** Opening Supplied data block **
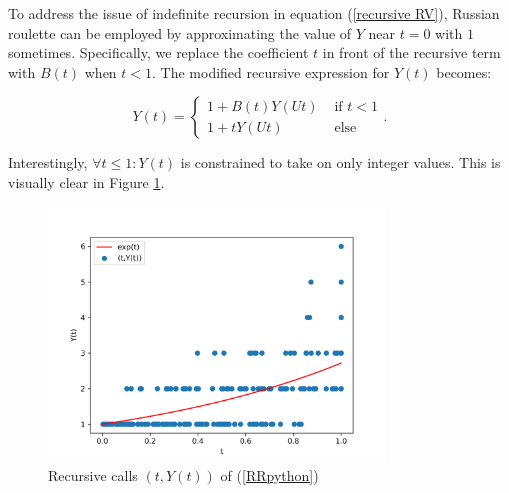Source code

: \documentclass[a4paper,12pt]{article}
\begin{document}
\begin{example} \label{ex: russian roulette}
    To address the issue of indefinite recursion in equation
    (\ref{recursive RV}), Russian roulette can be employed
    by approximating the value of $Y$ near $t = 0$ with $1$
    sometimes. Specifically, we replace the coefficient $t$
    in front of the recursive term with $B(t)$ when $t < 1$.
    The modified recursive expression for $Y(t)$ becomes:

    \begin{equation}
        Y(t) =
        \begin{cases}
            1 + B(t)Y(Ut) & \text{ if } t < 1 \\
            1 + tY(Ut)    & \text{ else}
        \end{cases}.
    \end{equation}
\end{example}

\vspace{0.2cm}

\begin{pythonn} \label{RRpython}
    Interestingly, $\forall t \le 1:Y(t)$ is constrained to take on only integer values.
    This is visually clear in Figure \ref{fig:russian roulette}.
    \begin{figure}[h!]
        \centering
        \includegraphics[width=0.8\textwidth]{plots/russian roulette example.png}
        \caption{Recursive calls $(t,Y(t))$ of (\ref{RRpython}) }
        \label{fig:russian roulette}
    \end{figure}

\end{pythonn}
\end{document}
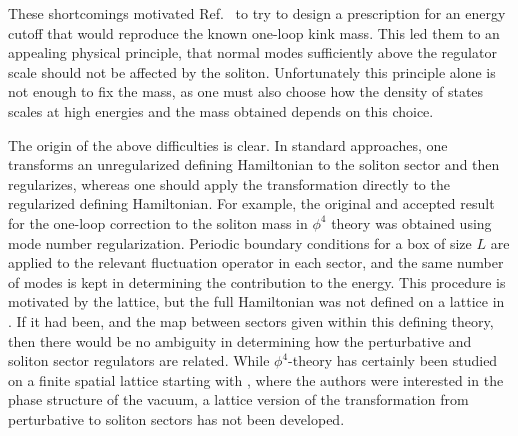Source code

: \def\letter{0}\def\pr{0}\documentclass[a4paper,12pt, epsfig]{article}
\renewcommand{\(}{\begin{equation}}
\renewcommand{\)}{end{equation} \vspace{-.05in}\linebreak}
\renewcommand{\=}{\hspace{-.03in}=\hspace{-.02in}}
\renewcommand{\(}{\begin{equation}}
\renewcommand{\)}{\end{equation}}
\renewcommand{\(}{\begin{equation}}
\renewcommand{\)}{\end{equation}}
\begin{document}
These shortcomings motivated Ref.~\cite{lit} to try to design a prescription for an energy cutoff that would reproduce the known one-loop kink mass.  This led them to an appealing physical principle, that normal modes sufficiently above the regulator scale should not be affected by the soliton.  Unfortunately this principle alone is not enough to fix the mass, as one must also choose how the density of states scales at high energies and the mass obtained depends on this choice. 

The origin of the above difficulties is clear.  In standard approaches, one transforms an unregularized defining Hamiltonian to the soliton sector and then regularizes, whereas one should apply the transformation directly to the regularized defining Hamiltonian.  For example, the original and accepted result for the one-loop correction to the soliton mass in $\phi^4$ theory \cite{dhn2} was obtained using mode number regularization.  Periodic boundary conditions for a box of size $L$ are applied to the relevant fluctuation operator in each sector, and the same number of modes is kept in determining the contribution to the energy.  This procedure is motivated by the lattice, but the full Hamiltonian was not defined on a lattice in \cite{dhn2}.  If it had been, and the map between sectors given within this defining theory, then there would be no ambiguity in determining how the perturbative and soliton sector regulators are related.  While $\phi^4$-theory has certainly been studied on a finite spatial lattice starting with \cite{Drell:1976bq}, where the authors were interested in the phase structure of the vacuum, a lattice version of the transformation from perturbative to soliton sectors has not been developed.


\end{document}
** Closing Supplied data block **
__Task__: Return all lines from the material that contain "article".

__Task result__:
: \documentclass[a4paper,12pt]{article}
: \def\letter{0}\def\pr{0}\documentclass[a4paper,12pt, epsfig]{article}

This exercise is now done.